:: Work request ::
Look through the data below and extract, unchanged, the lines from the one that contains "4. **UX**: Interface mais rica e informativa" to the one that contains "mostra dados válidos", both included.

:: Provided information ::
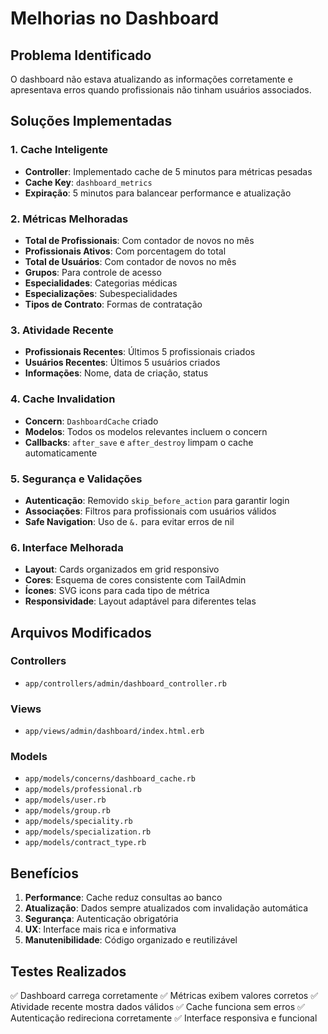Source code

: # Melhorias no Dashboard

## Problema Identificado
O dashboard não estava atualizando as informações corretamente e apresentava erros quando profissionais não tinham usuários associados.

## Soluções Implementadas

### 1. Cache Inteligente
- **Controller**: Implementado cache de 5 minutos para métricas pesadas
- **Cache Key**: `dashboard_metrics`
- **Expiração**: 5 minutos para balancear performance e atualização

### 2. Métricas Melhoradas
- **Total de Profissionais**: Com contador de novos no mês
- **Profissionais Ativos**: Com porcentagem do total
- **Total de Usuários**: Com contador de novos no mês
- **Grupos**: Para controle de acesso
- **Especialidades**: Categorias médicas
- **Especializações**: Subespecialidades
- **Tipos de Contrato**: Formas de contratação

### 3. Atividade Recente
- **Profissionais Recentes**: Últimos 5 profissionais criados
- **Usuários Recentes**: Últimos 5 usuários criados
- **Informações**: Nome, data de criação, status

### 4. Cache Invalidation
- **Concern**: `DashboardCache` criado
- **Modelos**: Todos os modelos relevantes incluem o concern
- **Callbacks**: `after_save` e `after_destroy` limpam o cache automaticamente

### 5. Segurança e Validações
- **Autenticação**: Removido `skip_before_action` para garantir login
- **Associações**: Filtros para profissionais com usuários válidos
- **Safe Navigation**: Uso de `&.` para evitar erros de nil

### 6. Interface Melhorada
- **Layout**: Cards organizados em grid responsivo
- **Cores**: Esquema de cores consistente com TailAdmin
- **Ícones**: SVG icons para cada tipo de métrica
- **Responsividade**: Layout adaptável para diferentes telas

## Arquivos Modificados

### Controllers
- `app/controllers/admin/dashboard_controller.rb`

### Views
- `app/views/admin/dashboard/index.html.erb`

### Models
- `app/models/concerns/dashboard_cache.rb`
- `app/models/professional.rb`
- `app/models/user.rb`
- `app/models/group.rb`
- `app/models/speciality.rb`
- `app/models/specialization.rb`
- `app/models/contract_type.rb`

## Benefícios

1. **Performance**: Cache reduz consultas ao banco
2. **Atualização**: Dados sempre atualizados com invalidação automática
3. **Segurança**: Autenticação obrigatória
4. **UX**: Interface mais rica e informativa
5. **Manutenibilidade**: Código organizado e reutilizável

## Testes Realizados

✅ Dashboard carrega corretamente
✅ Métricas exibem valores corretos
✅ Atividade recente mostra dados válidos
✅ Cache funciona sem erros
✅ Autenticação redireciona corretamente
✅ Interface responsiva e funcional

:: Response to the exercise ::
4. **UX**: Interface mais rica e informativa
5. **Manutenibilidade**: Código organizado e reutilizável

## Testes Realizados

✅ Dashboard carrega corretamente
✅ Métricas exibem valores corretos
✅ Atividade recente mostra dados válidos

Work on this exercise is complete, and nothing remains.